As comunidades estão cansadas dessas falsas promessas e querem retomar suas terras para produzir seu próprio óleo de dendê e outros produtos, como costumavam fazer há muitas gerações. Mas a violência mantém a empresa no controle. A PHC proibiu os moinhos artesanais de dendê dentro de suas concessões, e os moradores pegos com dendê são rotineiramente espancados, presos, torturados e até assassinados por seguranças e policiais da empresa, que os acusam de “roubar” dendê das discutíveis concessões. (9) Os que tentam melhorar sua situação enfrentam violência semelhante. No início de janeiro deste ano, a polícia chamada pela PHC abriu fogo contra trabalhadores que protestavam contra salários não pagos em seus escritórios em Boteka, ferindo gravemente dois deles. (10)

A resposta da empresa às demandas da comunidade por suas terras é sempre que, se ela sair, não haverá emprego para os habitantes locais, como se não tivesse havido economia antes de Leverhulme entrar em cena. A ex-proprietária canadense da PHC, a Feronia Inc, chegou a argumentar que não poderia devolver as partes ainda florestadas de suas concessões aos habitantes locais por causa do risco de desmatamento!

Esse arremedo de “desenvolvimento” deveria ter sido descartado há muito tempo. As terras que a PHC e suas antecessoras roubaram e têm ocupado por mais de um século são, como os belgas reconheceram, “ricas”, e a população local sabe, melhor do que ninguém, como cuidar e utilizar essas terras e florestas para seu próprio benefício. É hora de acabar com o modelo colonial de concessões e plantações e sua eterna promessa de “desenvolvimento”. Os legítimos interesses das comunidades só podem ser atendidos com a devolução imediata de suas terras.

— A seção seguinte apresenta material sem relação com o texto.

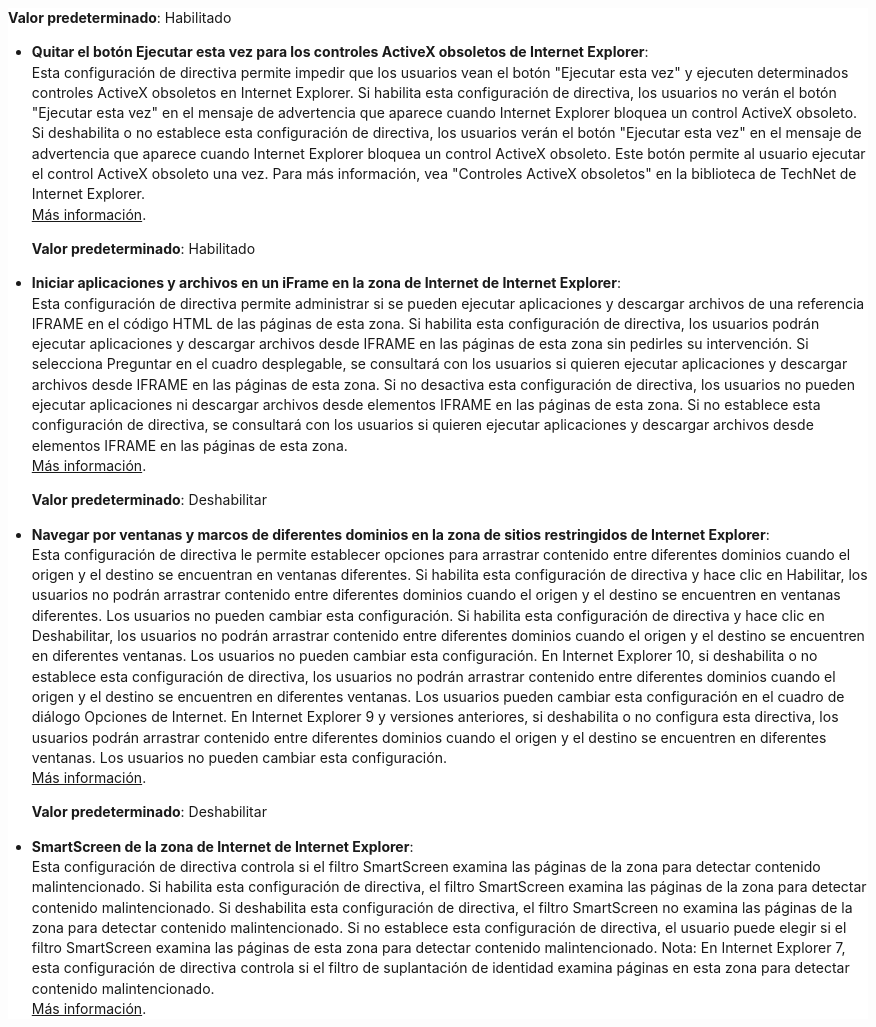   **Valor predeterminado**: Habilitado

- **Quitar el botón Ejecutar esta vez para los controles ActiveX obsoletos de Internet Explorer**:  
  Esta configuración de directiva permite impedir que los usuarios vean el botón "Ejecutar esta vez" y ejecuten determinados controles ActiveX obsoletos en Internet Explorer. Si habilita esta configuración de directiva, los usuarios no verán el botón "Ejecutar esta vez" en el mensaje de advertencia que aparece cuando Internet Explorer bloquea un control ActiveX obsoleto. Si deshabilita o no establece esta configuración de directiva, los usuarios verán el botón "Ejecutar esta vez" en el mensaje de advertencia que aparece cuando Internet Explorer bloquea un control ActiveX obsoleto. Este botón permite al usuario ejecutar el control ActiveX obsoleto una vez. Para más información, vea "Controles ActiveX obsoletos" en la biblioteca de TechNet de Internet Explorer.  
  [Más información](https://go.microsoft.com/fwlink/?linkid=2067123).

  **Valor predeterminado**: Habilitado

- **Iniciar aplicaciones y archivos en un iFrame en la zona de Internet de Internet Explorer**:  
  Esta configuración de directiva permite administrar si se pueden ejecutar aplicaciones y descargar archivos de una referencia IFRAME en el código HTML de las páginas de esta zona. Si habilita esta configuración de directiva, los usuarios podrán ejecutar aplicaciones y descargar archivos desde IFRAME en las páginas de esta zona sin pedirles su intervención. Si selecciona Preguntar en el cuadro desplegable, se consultará con los usuarios si quieren ejecutar aplicaciones y descargar archivos desde IFRAME en las páginas de esta zona. Si no desactiva esta configuración de directiva, los usuarios no pueden ejecutar aplicaciones ni descargar archivos desde elementos IFRAME en las páginas de esta zona. Si no establece esta configuración de directiva, se consultará con los usuarios si quieren ejecutar aplicaciones y descargar archivos desde elementos IFRAME en las páginas de esta zona.  
  [Más información](https://go.microsoft.com/fwlink/?linkid=2067020).

  **Valor predeterminado**: Deshabilitar

- **Navegar por ventanas y marcos de diferentes dominios en la zona de sitios restringidos de Internet Explorer**:  
  Esta configuración de directiva le permite establecer opciones para arrastrar contenido entre diferentes dominios cuando el origen y el destino se encuentran en ventanas diferentes. Si habilita esta configuración de directiva y hace clic en Habilitar, los usuarios no podrán arrastrar contenido entre diferentes dominios cuando el origen y el destino se encuentren en ventanas diferentes. Los usuarios no pueden cambiar esta configuración. Si habilita esta configuración de directiva y hace clic en Deshabilitar, los usuarios no podrán arrastrar contenido entre diferentes dominios cuando el origen y el destino se encuentren en diferentes ventanas. Los usuarios no pueden cambiar esta configuración. En Internet Explorer 10, si deshabilita o no establece esta configuración de directiva, los usuarios no podrán arrastrar contenido entre diferentes dominios cuando el origen y el destino se encuentren en diferentes ventanas. Los usuarios pueden cambiar esta configuración en el cuadro de diálogo Opciones de Internet. En Internet Explorer 9 y versiones anteriores, si deshabilita o no configura esta directiva, los usuarios podrán arrastrar contenido entre diferentes dominios cuando el origen y el destino se encuentren en diferentes ventanas. Los usuarios no pueden cambiar esta configuración.  
  [Más información](https://go.microsoft.com/fwlink/?linkid=2067050).

  **Valor predeterminado**: Deshabilitar

- **SmartScreen de la zona de Internet de Internet Explorer**:  
  Esta configuración de directiva controla si el filtro SmartScreen examina las páginas de la zona para detectar contenido malintencionado. Si habilita esta configuración de directiva, el filtro SmartScreen examina las páginas de la zona para detectar contenido malintencionado. Si deshabilita esta configuración de directiva, el filtro SmartScreen no examina las páginas de la zona para detectar contenido malintencionado. Si no establece esta configuración de directiva, el usuario puede elegir si el filtro SmartScreen examina las páginas de esta zona para detectar contenido malintencionado. Nota: En Internet Explorer 7, esta configuración de directiva controla si el filtro de suplantación de identidad examina páginas en esta zona para detectar contenido malintencionado.  
  [Más información](https://go.microsoft.com/fwlink/?linkid=2067047).
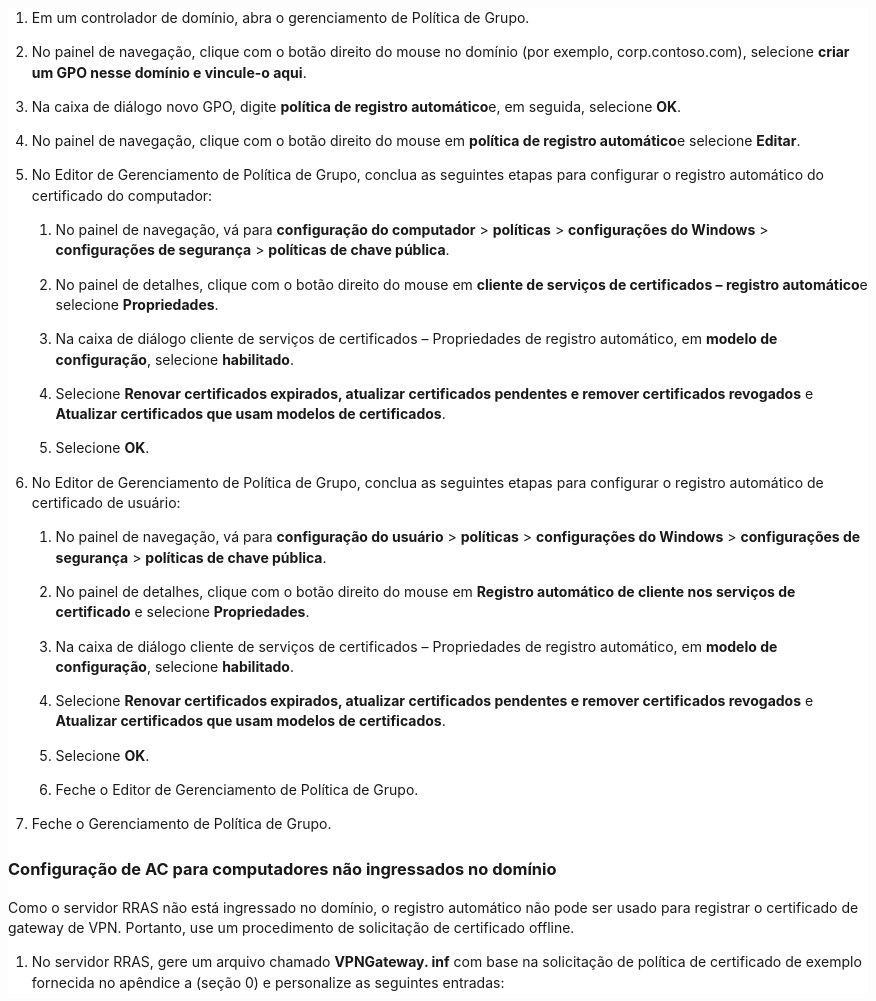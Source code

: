 1. Em um controlador de domínio, abra o gerenciamento de Política de Grupo.

2. No painel de navegação, clique com o botão direito do mouse no domínio (por exemplo, corp.contoso.com), selecione **criar um GPO nesse domínio e vincule-o aqui**.

3. Na caixa de diálogo novo GPO, digite **política de registro automático**e, em seguida, selecione **OK**.

4. No painel de navegação, clique com o botão direito do mouse em **política de registro automático**e selecione **Editar**.

5. No Editor de Gerenciamento de Política de Grupo, conclua as seguintes etapas para configurar o registro automático do certificado do computador:

    1. No painel de navegação, vá para **configuração do computador** > **políticas** > **configurações do Windows** > **configurações de segurança** > **políticas de chave pública**.

    2. No painel de detalhes, clique com o botão direito do mouse em **cliente de serviços de certificados – registro automático**e selecione **Propriedades**.

    3. Na caixa de diálogo cliente de serviços de certificados – Propriedades de registro automático, em **modelo de configuração**, selecione **habilitado**.

    4. Selecione **Renovar certificados expirados, atualizar certificados pendentes e remover certificados revogados** e **Atualizar certificados que usam modelos de certificados**.

    5. Selecione **OK**.

6. No Editor de Gerenciamento de Política de Grupo, conclua as seguintes etapas para configurar o registro automático de certificado de usuário:

    1. No painel de navegação, vá para **configuração do usuário** > **políticas** > **configurações do Windows** > **configurações de segurança** > **políticas de chave pública**.

    2. No painel de detalhes, clique com o botão direito do mouse em **Registro automático de cliente nos serviços de certificado** e selecione **Propriedades**.

    3. Na caixa de diálogo cliente de serviços de certificados – Propriedades de registro automático, em **modelo de configuração**, selecione **habilitado**.

    4. Selecione **Renovar certificados expirados, atualizar certificados pendentes e remover certificados revogados** e **Atualizar certificados que usam modelos de certificados**.

    5. Selecione **OK**.

    6. Feche o Editor de Gerenciamento de Política de Grupo.

7. Feche o Gerenciamento de Política de Grupo.

### <a name="ca-configuration-for-non-domain-joined-computers"></a>Configuração de AC para computadores não ingressados no domínio

Como o servidor RRAS não está ingressado no domínio, o registro automático não pode ser usado para registrar o certificado de gateway de VPN.  Portanto, use um procedimento de solicitação de certificado offline.

1. No servidor RRAS, gere um arquivo chamado **VPNGateway. inf** com base na solicitação de política de certificado de exemplo fornecida no apêndice a (seção 0) e personalize as seguintes entradas:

Enquanto isso, as agências estrangeiras que afirmam estar preocupadas com o “desenvolvimento” devem mudar seu foco para responsabilizar a Unilever e outros aproveitadores estrangeiros por esse século passado de violações trabalhistas, apropriação de terras e outros abusos, e impedir que empresas e investidores de seus países cometam mais abusos.

GRAIN

www.grain.org


(1) As informações que constam deste artigo sobre a exploração colonial de Leverhulme no Congo são derivadas do ótimo livro de Jules Marchal, Lord Leverhulme’s Ghosts, Verso Books, 2008.
(2) Marchal, p. 54
(3) Marchal, p. 60 e p. 89.
(4) Marchal, p. 71
(5) Marchal, p. 58
(6) Marchal, p. 109
(7) Wostyn, W. 2008.  De Opstand in de Districten Lac Léopold II en Sankuru (1931-1932). Een vergelijkende analyse met de Pende opstand (1931).
(8) Veja RIAO-RDC, FIAN Bélgica, Entraide et Fraternité, CCFD-Terre Solidaire, FIAN Alemanha, urgewald, Milieudefensie, The Corner House, Global Justice Now!, World Rainforest Movement e GRAIN, “Development Finance as Agro-Colonialism: European Development Bank funding of Feronia-PHC oil palm plantations in the DR Congo”, janeiro de 2021; Oakland Institute, “Meet the Investors Behind the PHC Oil Palm Plantations in DRC”, fevereiro de 2022.
(9) Vários relatórios e artigos detalhando esses abusos podem ser encontrados no site farmlandgrab.org. Veja aqui.
(10) RIAO-RDC, “Policiers et militaires tirent à balles réelles sur des ouvriers de PHC en grève à la plantation de Boteka,” janeiro de 2022.